# Exercise aim
What is needed is an exact reproduction of the lines in the records below, starting at the line with "typescript files (*.js)" and ending at the line with "- Verified that", both included, and nothing else; pictures stay out.

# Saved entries
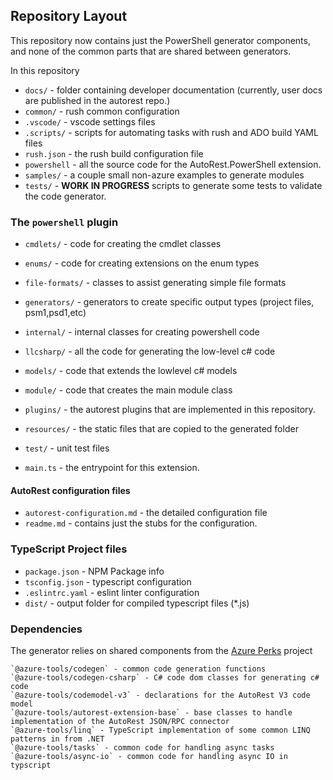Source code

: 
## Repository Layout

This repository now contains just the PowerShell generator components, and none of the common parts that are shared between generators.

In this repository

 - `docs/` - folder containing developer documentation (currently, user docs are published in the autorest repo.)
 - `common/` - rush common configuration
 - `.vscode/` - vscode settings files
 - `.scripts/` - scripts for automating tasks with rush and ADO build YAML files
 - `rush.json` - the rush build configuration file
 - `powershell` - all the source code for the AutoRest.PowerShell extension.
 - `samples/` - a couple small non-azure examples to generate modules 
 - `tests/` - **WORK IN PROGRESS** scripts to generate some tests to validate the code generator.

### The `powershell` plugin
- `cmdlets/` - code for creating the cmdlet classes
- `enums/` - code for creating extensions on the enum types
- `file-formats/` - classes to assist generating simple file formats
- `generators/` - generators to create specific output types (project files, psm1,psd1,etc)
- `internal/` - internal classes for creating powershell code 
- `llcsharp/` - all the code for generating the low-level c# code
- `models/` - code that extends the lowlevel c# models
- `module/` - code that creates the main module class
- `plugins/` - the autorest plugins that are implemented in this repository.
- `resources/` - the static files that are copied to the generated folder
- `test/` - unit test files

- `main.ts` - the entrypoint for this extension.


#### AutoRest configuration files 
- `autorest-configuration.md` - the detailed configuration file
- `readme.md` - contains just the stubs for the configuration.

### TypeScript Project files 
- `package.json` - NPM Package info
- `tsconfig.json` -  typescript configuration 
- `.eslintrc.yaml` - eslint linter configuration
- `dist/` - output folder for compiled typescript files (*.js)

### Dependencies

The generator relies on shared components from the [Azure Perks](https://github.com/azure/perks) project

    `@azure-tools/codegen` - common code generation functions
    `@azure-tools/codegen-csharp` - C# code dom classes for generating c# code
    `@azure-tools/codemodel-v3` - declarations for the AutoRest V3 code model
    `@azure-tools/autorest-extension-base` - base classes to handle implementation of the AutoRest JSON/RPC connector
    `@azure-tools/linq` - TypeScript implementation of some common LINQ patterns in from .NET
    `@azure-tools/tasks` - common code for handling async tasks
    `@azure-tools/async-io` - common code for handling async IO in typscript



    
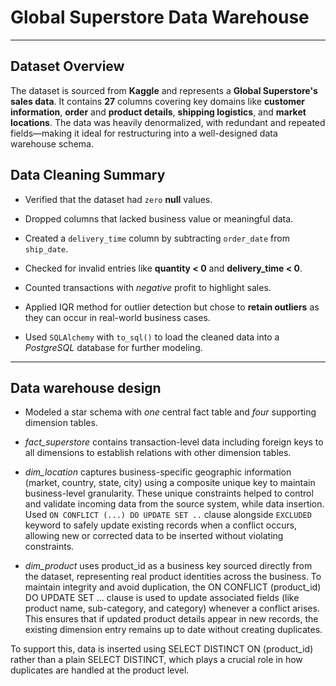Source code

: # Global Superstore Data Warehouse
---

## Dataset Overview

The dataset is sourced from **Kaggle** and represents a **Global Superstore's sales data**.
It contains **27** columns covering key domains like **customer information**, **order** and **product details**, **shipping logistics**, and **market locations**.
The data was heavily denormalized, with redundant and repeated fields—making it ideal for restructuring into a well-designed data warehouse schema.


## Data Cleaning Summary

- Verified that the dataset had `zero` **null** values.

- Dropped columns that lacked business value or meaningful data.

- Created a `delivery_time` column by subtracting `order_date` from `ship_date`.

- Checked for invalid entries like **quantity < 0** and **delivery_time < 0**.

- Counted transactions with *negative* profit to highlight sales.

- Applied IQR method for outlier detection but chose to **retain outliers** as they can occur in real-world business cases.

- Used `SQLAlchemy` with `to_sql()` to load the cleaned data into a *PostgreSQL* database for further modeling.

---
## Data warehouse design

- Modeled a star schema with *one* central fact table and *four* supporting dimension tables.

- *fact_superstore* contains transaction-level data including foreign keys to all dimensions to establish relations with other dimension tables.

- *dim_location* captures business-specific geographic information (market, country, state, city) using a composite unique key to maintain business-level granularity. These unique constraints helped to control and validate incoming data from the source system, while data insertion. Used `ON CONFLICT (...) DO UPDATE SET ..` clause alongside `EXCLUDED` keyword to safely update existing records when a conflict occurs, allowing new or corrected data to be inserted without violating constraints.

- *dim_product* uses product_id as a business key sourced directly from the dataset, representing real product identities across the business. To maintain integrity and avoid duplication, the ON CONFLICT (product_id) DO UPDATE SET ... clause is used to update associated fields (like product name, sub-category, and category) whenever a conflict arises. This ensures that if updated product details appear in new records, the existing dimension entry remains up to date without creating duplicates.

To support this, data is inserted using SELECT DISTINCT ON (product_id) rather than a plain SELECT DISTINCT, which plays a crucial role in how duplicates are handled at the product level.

--

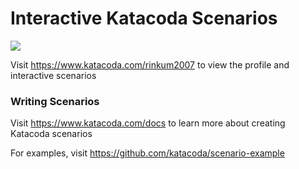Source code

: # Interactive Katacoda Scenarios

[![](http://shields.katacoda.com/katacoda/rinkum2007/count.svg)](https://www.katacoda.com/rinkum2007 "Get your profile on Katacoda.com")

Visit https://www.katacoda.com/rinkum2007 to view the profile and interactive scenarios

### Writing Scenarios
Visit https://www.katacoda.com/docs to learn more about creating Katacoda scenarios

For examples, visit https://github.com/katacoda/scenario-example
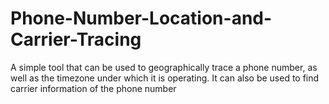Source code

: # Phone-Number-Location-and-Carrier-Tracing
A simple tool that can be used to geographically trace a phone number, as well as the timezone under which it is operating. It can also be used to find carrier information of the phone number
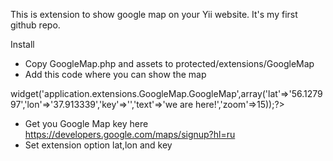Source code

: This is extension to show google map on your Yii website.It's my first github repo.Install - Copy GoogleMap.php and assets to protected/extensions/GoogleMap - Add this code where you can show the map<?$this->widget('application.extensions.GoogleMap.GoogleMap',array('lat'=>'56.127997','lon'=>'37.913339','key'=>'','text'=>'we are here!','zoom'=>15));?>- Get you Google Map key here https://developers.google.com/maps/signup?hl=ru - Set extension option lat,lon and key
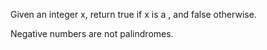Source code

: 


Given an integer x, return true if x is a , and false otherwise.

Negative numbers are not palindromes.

* * *

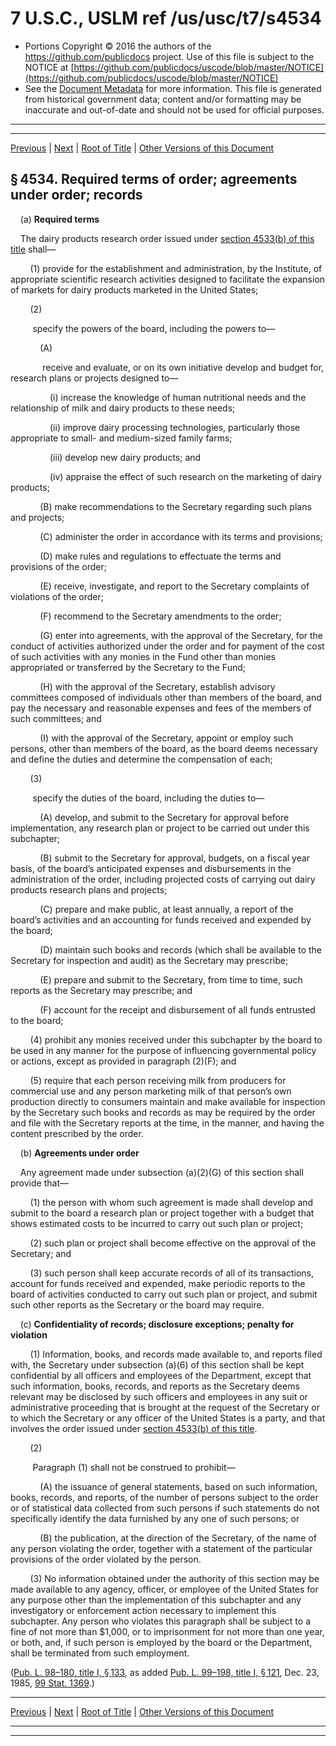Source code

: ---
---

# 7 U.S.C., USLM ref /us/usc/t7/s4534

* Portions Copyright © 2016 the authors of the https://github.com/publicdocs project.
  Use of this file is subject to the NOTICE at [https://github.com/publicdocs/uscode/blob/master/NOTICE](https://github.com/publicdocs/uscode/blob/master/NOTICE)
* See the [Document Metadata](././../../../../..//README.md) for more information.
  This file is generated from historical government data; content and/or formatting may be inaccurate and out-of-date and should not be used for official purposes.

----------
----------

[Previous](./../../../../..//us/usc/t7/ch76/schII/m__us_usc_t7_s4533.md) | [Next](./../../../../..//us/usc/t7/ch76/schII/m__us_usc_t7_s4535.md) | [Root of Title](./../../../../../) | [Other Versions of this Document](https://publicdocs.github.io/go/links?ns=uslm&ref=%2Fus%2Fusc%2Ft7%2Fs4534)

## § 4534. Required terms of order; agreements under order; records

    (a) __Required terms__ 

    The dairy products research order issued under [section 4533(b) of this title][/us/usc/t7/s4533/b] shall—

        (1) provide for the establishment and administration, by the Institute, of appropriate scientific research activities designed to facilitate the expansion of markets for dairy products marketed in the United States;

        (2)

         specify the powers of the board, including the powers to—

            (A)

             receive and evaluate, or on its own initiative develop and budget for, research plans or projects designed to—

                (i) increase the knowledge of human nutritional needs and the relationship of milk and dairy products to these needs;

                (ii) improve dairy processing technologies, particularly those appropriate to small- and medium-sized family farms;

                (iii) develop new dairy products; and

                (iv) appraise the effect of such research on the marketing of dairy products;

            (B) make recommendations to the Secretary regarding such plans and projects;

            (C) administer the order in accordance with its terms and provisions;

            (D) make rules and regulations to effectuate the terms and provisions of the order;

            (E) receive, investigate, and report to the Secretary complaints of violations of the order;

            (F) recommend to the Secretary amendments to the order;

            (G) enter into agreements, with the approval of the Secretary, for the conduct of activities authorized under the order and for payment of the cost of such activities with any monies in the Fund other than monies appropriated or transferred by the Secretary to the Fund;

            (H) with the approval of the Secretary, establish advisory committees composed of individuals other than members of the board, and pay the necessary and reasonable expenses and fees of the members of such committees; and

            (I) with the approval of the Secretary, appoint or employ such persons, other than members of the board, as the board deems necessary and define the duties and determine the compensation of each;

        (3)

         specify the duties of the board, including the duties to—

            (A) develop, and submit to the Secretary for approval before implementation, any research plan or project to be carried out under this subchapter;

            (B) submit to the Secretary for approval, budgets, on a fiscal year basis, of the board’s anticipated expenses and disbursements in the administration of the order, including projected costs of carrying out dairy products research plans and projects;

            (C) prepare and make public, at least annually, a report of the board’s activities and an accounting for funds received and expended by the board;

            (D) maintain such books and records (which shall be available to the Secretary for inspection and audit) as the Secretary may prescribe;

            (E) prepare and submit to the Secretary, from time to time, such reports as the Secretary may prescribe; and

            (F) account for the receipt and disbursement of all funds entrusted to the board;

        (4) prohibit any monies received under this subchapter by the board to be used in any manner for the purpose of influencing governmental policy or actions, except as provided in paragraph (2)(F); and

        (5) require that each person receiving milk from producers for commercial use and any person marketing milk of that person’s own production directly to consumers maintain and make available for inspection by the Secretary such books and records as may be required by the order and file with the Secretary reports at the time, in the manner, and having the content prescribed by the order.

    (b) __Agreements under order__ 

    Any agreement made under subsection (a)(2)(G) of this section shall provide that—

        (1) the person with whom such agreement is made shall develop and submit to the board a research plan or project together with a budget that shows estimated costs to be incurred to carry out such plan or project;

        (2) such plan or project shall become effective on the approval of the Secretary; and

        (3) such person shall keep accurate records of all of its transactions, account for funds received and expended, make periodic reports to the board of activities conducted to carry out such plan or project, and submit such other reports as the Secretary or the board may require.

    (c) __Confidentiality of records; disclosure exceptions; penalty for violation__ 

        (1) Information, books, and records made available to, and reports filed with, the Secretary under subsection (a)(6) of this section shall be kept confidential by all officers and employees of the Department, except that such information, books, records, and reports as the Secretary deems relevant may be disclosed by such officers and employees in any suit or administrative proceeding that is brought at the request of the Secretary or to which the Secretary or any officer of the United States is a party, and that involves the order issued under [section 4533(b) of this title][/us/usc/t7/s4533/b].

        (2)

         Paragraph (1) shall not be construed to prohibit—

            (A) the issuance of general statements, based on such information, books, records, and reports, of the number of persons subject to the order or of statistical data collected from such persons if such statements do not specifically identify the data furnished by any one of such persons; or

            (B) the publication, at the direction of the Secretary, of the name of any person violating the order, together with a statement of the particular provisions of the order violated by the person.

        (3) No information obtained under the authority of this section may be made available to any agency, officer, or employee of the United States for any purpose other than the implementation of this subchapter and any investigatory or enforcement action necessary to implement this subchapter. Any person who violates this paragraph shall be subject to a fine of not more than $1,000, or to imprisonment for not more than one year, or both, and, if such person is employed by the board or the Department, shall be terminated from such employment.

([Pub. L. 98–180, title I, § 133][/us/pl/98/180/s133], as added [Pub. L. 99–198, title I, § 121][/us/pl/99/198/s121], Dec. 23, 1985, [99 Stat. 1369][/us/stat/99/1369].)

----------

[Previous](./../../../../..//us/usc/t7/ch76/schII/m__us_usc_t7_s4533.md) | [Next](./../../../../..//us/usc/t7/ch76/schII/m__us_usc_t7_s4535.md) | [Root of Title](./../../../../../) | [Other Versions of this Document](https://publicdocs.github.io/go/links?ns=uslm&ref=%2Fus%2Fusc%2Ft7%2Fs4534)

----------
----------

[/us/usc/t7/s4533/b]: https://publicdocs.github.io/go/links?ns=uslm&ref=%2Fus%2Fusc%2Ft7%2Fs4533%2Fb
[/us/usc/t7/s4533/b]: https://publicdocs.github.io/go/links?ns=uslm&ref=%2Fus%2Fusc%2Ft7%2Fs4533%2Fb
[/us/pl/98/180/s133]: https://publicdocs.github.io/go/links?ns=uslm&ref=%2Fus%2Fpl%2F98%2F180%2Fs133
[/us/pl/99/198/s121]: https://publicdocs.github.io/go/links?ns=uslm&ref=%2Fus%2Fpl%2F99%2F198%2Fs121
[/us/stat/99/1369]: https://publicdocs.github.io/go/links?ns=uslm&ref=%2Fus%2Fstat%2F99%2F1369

# Solution below
- `dist/` - output folder for compiled typescript files (*.js)

### Dependencies

The generator relies on shared components from the [Azure Perks](https://github.com/azure/perks) project

    `@azure-tools/codegen` - common code generation functions
    `@azure-tools/codegen-csharp` - C# code dom classes for generating c# code
    `@azure-tools/codemodel-v3` - declarations for the AutoRest V3 code model
    `@azure-tools/autorest-extension-base` - base classes to handle implementation of the AutoRest JSON/RPC connector
    `@azure-tools/linq` - TypeScript implementation of some common LINQ patterns in from .NET
    `@azure-tools/tasks` - common code for handling async tasks
    `@azure-tools/async-io` - common code for handling async IO in typscript



    
Source code

: # Global Superstore Data Warehouse
---

## Dataset Overview

The dataset is sourced from **Kaggle** and represents a **Global Superstore's sales data**.
It contains **27** columns covering key domains like **customer information**, **order** and **product details**, **shipping logistics**, and **market locations**.
The data was heavily denormalized, with redundant and repeated fields—making it ideal for restructuring into a well-designed data warehouse schema.


## Data Cleaning Summary

- Verified that the dataset had `zero` **null** values.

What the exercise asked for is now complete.